KraneShares CIO Brendan Ahern joins Morning Brief to discuss the stimulus efforts and the outlook for China stocks.

"We've seen the monetary fiscal bazooka unleashed, really geared to supporting the real estate sector, which obviously has depressed prices, have really weighed on consumer confidence, domestic consumption... You're also seeing outright the PBoC (People's Bank of China) and CSRC (China Securities Regulatory Commission) — their version of the SEC — saying we'll give insurance companies, mutual fund families, brokerage firms, 500 billion RMB to buy stocks. If that doesn't get the stock market up, we'll give them another 500 billion," Ahen says of the stimulus measures.
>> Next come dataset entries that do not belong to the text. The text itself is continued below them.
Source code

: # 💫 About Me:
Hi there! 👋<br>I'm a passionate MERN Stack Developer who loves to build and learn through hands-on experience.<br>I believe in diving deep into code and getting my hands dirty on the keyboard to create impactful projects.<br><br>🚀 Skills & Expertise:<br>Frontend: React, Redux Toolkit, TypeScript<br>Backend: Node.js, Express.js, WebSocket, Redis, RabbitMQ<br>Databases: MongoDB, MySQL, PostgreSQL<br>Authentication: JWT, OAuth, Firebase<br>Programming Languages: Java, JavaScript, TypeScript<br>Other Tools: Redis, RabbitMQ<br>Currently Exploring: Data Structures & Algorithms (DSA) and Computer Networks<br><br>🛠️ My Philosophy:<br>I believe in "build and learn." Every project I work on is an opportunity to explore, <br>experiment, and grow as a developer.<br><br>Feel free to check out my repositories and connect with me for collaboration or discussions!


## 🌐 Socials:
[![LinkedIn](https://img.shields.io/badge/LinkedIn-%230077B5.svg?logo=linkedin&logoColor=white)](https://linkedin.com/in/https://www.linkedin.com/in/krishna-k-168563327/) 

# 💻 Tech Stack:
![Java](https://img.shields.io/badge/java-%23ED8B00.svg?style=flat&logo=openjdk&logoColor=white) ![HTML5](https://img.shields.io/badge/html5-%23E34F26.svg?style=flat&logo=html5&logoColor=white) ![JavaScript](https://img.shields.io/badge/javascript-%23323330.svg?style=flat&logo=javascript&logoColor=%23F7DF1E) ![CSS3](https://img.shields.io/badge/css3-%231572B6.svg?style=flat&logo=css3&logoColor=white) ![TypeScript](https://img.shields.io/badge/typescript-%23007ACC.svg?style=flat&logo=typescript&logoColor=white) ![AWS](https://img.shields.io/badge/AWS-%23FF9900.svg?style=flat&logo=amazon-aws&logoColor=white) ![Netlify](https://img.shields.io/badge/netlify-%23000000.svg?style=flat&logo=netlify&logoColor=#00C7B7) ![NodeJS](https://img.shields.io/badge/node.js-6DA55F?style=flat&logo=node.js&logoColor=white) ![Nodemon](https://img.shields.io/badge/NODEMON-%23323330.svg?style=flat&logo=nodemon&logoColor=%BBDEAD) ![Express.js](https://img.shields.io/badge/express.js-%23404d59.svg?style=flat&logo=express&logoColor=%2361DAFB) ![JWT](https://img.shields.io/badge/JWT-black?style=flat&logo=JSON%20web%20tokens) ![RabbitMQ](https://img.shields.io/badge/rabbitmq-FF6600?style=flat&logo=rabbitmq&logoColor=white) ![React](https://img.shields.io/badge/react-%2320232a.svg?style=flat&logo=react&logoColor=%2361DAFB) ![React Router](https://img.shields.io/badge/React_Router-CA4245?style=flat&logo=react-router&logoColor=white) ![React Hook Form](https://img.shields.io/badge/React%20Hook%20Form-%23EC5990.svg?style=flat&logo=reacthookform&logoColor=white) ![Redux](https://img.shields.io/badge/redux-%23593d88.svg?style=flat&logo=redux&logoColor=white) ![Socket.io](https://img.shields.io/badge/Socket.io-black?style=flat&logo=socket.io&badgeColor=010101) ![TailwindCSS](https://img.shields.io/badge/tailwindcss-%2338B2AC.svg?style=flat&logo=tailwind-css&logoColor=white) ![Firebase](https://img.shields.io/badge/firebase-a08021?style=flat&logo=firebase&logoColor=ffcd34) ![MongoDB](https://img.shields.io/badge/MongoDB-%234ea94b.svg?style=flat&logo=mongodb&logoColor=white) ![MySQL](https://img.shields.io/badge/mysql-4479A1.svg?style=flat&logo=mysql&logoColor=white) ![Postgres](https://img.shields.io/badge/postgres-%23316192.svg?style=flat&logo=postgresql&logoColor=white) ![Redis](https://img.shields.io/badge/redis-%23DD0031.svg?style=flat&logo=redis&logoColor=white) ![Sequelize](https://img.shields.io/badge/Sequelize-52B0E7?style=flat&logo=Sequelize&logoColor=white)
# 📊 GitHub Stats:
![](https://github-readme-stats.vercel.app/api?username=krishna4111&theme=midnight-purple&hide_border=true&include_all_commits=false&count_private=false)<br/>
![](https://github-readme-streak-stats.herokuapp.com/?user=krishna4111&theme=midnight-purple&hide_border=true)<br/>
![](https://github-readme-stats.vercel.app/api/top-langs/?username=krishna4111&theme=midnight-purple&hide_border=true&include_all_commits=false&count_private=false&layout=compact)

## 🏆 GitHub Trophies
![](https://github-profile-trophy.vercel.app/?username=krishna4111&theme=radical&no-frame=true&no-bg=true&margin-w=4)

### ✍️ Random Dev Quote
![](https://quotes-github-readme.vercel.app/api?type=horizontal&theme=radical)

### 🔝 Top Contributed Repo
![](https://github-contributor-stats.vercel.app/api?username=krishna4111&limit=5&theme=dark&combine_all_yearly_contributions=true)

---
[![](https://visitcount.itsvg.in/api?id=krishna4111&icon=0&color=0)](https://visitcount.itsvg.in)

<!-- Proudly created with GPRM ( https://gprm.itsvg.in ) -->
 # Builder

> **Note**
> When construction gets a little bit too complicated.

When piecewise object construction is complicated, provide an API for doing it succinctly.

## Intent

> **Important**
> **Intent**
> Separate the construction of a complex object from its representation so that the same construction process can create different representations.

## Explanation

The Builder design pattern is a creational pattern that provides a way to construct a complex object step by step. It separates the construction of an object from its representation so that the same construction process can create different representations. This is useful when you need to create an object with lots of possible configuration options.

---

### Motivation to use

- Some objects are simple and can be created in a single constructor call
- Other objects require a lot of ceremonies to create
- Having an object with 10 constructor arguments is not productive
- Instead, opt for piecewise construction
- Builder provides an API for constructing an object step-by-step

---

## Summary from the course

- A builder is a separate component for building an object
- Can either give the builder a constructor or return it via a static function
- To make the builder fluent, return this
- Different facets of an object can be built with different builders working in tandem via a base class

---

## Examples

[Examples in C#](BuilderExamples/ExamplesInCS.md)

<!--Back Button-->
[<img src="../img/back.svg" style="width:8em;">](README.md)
However, he notes that there still hasn't been a clear articulation of fiscal policy. "What are they going to do in terms of its consumption vouchers? What are the things they're going to do to get domestic consumption up?" he asks. He hopes the People's Bank of China will offer more clarity over the next several weeks, which could offer more good news for markets.

00:00 Speaker A

Hong Kong stocks taking a little bit of a breather today. This after 13 straight days of gains, following a wave of stimulus measures aimed at bolstering the country's lagging economy to discuss what's next for stocks in the region. We've got Brendan Ahern, who's the Creanshares CIO. Here with us in studio, great to have you here live and living color. All right, so, Brendan, you know, as we're thinking about the broader stimulus that's been put into effect in the region, and the companies that have been beneficiaries very early on, where do you see this permeating even further from here?

00:46 Brendan Ahern

Yeah, I think the key, Brad, is that we've seen the, uh, monetary fiscal bazooka unleashed, really geared to supporting the real estate sector, which obviously has, uh, depressed prices have really weighed on, uh, consumer confidence, domestic consumption, two-thirds of urban household wealth and real estate. You're also seeing outright this, uh, PBOC and CSRC, their version of the SEC, saying we'll give insurance companies, mutual fund families, brokerage firms, 500 billion RMB to buy stocks. If that doesn't get the stock market up, we'll give them another 500 billion. What we haven't seen yet is actually the articulation of the fiscal policy. What are they going to do in terms of its consumption vouchers? What are the things they're going to do to get domestic consumption up? I think that gets articulated over the next several weeks. So we have a lot more good news coming potentially.

02:09 Speaker A

Brendan, how critical is that just in terms of this outperformance narrative? Because there has been a number of people that have come out, a number of investors even on this show, or strategists coming out saying that what we've heard so far is not enough to really reignite some of that growth within China. Do you think that's true at this point?

02:36 Brendan Ahern

Um, I mean, I, I love the skepticism. I love the people still on the sidelines. I love all the people still underweight because this is a supertanker shifting, right? The Chinese economy struggled the last several years. Investors exceedingly overweight just two weeks ago, we had the Bank of America mutual fund, uh, survey, number one position, mag 7, number two, short China. So, so we've only really seen the touch of the fast money crowd, the proverbial hedge fund crowd, pivot back into the space. Think about all of the Q3, um, investment committee reviews, board meetings, trustees, to, to move investor sentiment towards China or really, really in the very, very early innings. And then I think you, you had the high probability of better news coming, right? Instead of looking through the rear view mirror, let's look through the windshield.

While JPMorgan has warned investors about the risks of chasing the rally given its high valuations, Ahern argues it's still in the "very, very early innings." With more information from Chinese officials expected, the rally could continue. He adds, "Instead of looking through the rearview mirror, let's look through the windshield."